◆ **Assignment**
Beginning with the line that contains "A Sneaking Suspicion", copy each remaining line of the data below exactly.

◆ **Stored dataset items**
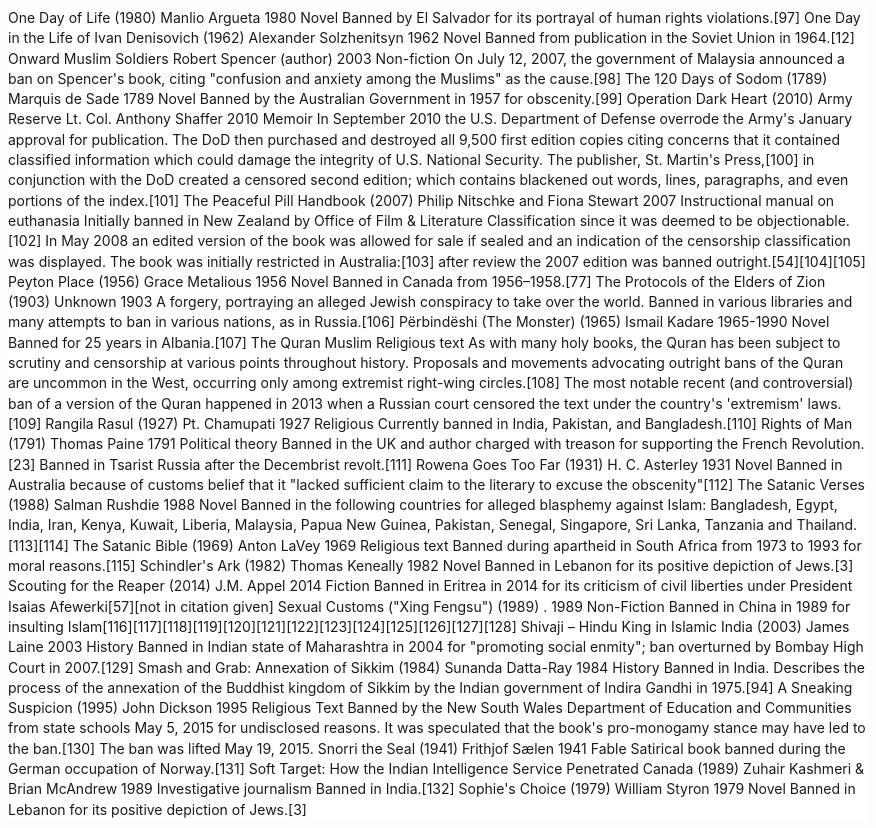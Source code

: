 One Day of Life (1980)	Manlio Argueta	1980	Novel	Banned by El Salvador for its portrayal of human rights violations.[97]
One Day in the Life of Ivan Denisovich (1962)	Alexander Solzhenitsyn	1962	Novel	Banned from publication in the Soviet Union in 1964.[12]
Onward Muslim Soldiers	Robert Spencer (author)	2003	Non-fiction	On July 12, 2007, the government of Malaysia announced a ban on Spencer's book, citing "confusion and anxiety among the Muslims" as the cause.[98]
The 120 Days of Sodom (1789)	Marquis de Sade	1789	Novel	Banned by the Australian Government in 1957 for obscenity.[99]
Operation Dark Heart (2010)	Army Reserve Lt. Col. Anthony Shaffer	2010	Memoir	In September 2010 the U.S. Department of Defense overrode the Army's January approval for publication. The DoD then purchased and destroyed all 9,500 first edition copies citing concerns that it contained classified information which could damage the integrity of U.S. National Security. The publisher, St. Martin's Press,[100] in conjunction with the DoD created a censored second edition; which contains blackened out words, lines, paragraphs, and even portions of the index.[101]
The Peaceful Pill Handbook (2007)	Philip Nitschke and Fiona Stewart	2007	Instructional manual on euthanasia	Initially banned in New Zealand by Office of Film & Literature Classification since it was deemed to be objectionable.[102] In May 2008 an edited version of the book was allowed for sale if sealed and an indication of the censorship classification was displayed. The book was initially restricted in Australia:[103] after review the 2007 edition was banned outright.[54][104][105]
Peyton Place (1956)	Grace Metalious	1956	Novel	Banned in Canada from 1956–1958.[77]
The Protocols of the Elders of Zion (1903)	Unknown	1903	A forgery, portraying an alleged Jewish conspiracy to take over the world.	Banned in various libraries and many attempts to ban in various nations, as in Russia.[106]
Përbindëshi (The Monster) (1965)	Ismail Kadare	1965-1990	Novel	Banned for 25 years in Albania.[107]
The Quran	Muslim		Religious text	As with many holy books, the Quran has been subject to scrutiny and censorship at various points throughout history. Proposals and movements advocating outright bans of the Quran are uncommon in the West, occurring only among extremist right-wing circles.[108] The most notable recent (and controversial) ban of a version of the Quran happened in 2013 when a Russian court censored the text under the country's 'extremism' laws.[109]
Rangila Rasul (1927)	Pt. Chamupati	1927	Religious	Currently banned in India, Pakistan, and Bangladesh.[110]
Rights of Man (1791)	Thomas Paine	1791	Political theory	Banned in the UK and author charged with treason for supporting the French Revolution.[23] Banned in Tsarist Russia after the Decembrist revolt.[111]
Rowena Goes Too Far (1931)	H. C. Asterley	1931	Novel	Banned in Australia because of customs belief that it "lacked sufficient claim to the literary to excuse the obscenity"[112]
The Satanic Verses (1988)	Salman Rushdie	1988	Novel	Banned in the following countries for alleged blasphemy against Islam: Bangladesh, Egypt, India, Iran, Kenya, Kuwait, Liberia, Malaysia, Papua New Guinea, Pakistan, Senegal, Singapore, Sri Lanka, Tanzania and Thailand.[113][114]
The Satanic Bible (1969)	Anton LaVey	1969	Religious text	Banned during apartheid in South Africa from 1973 to 1993 for moral reasons.[115]
Schindler's Ark (1982)	Thomas Keneally	1982	Novel	Banned in Lebanon for its positive depiction of Jews.[3]
Scouting for the Reaper (2014)	J.M. Appel	2014	Fiction	Banned in Eritrea in 2014 for its criticism of civil liberties under President Isaias Afewerki[57][not in citation given]
Sexual Customs ("Xing Fengsu") (1989)	.	1989	Non-Fiction	Banned in China in 1989 for insulting Islam[116][117][118][119][120][121][122][123][124][125][126][127][128]
Shivaji – Hindu King in Islamic India (2003)	James Laine	2003	History	Banned in Indian state of Maharashtra in 2004 for "promoting social enmity"; ban overturned by Bombay High Court in 2007.[129]
Smash and Grab: Annexation of Sikkim (1984)	Sunanda Datta-Ray	1984	History	Banned in India. Describes the process of the annexation of the Buddhist kingdom of Sikkim by the Indian government of Indira Gandhi in 1975.[94]
A Sneaking Suspicion (1995)	John Dickson	1995	Religious Text	Banned by the New South Wales Department of Education and Communities from state schools May 5, 2015 for undisclosed reasons. It was speculated that the book's pro-monogamy stance may have led to the ban.[130] The ban was lifted May 19, 2015.
Snorri the Seal (1941)	Frithjof Sælen	1941	Fable	Satirical book banned during the German occupation of Norway.[131]
Soft Target: How the Indian Intelligence Service Penetrated Canada (1989)	Zuhair Kashmeri & Brian McAndrew	1989	Investigative journalism	Banned in India.[132]
Sophie's Choice (1979)	William Styron	1979	Novel	Banned in Lebanon for its positive depiction of Jews.[3]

◆ **Expected output**
A Sneaking Suspicion (1995)	John Dickson	1995	Religious Text	Banned by the New South Wales Department of Education and Communities from state schools May 5, 2015 for undisclosed reasons. It was speculated that the book's pro-monogamy stance may have led to the ban.[130] The ban was lifted May 19, 2015.
Snorri the Seal (1941)	Frithjof Sælen	1941	Fable	Satirical book banned during the German occupation of Norway.[131]
Soft Target: How the Indian Intelligence Service Penetrated Canada (1989)	Zuhair Kashmeri & Brian McAndrew	1989	Investigative journalism	Banned in India.[132]
Sophie's Choice (1979)	William Styron	1979	Novel	Banned in Lebanon for its positive depiction of Jews.[3]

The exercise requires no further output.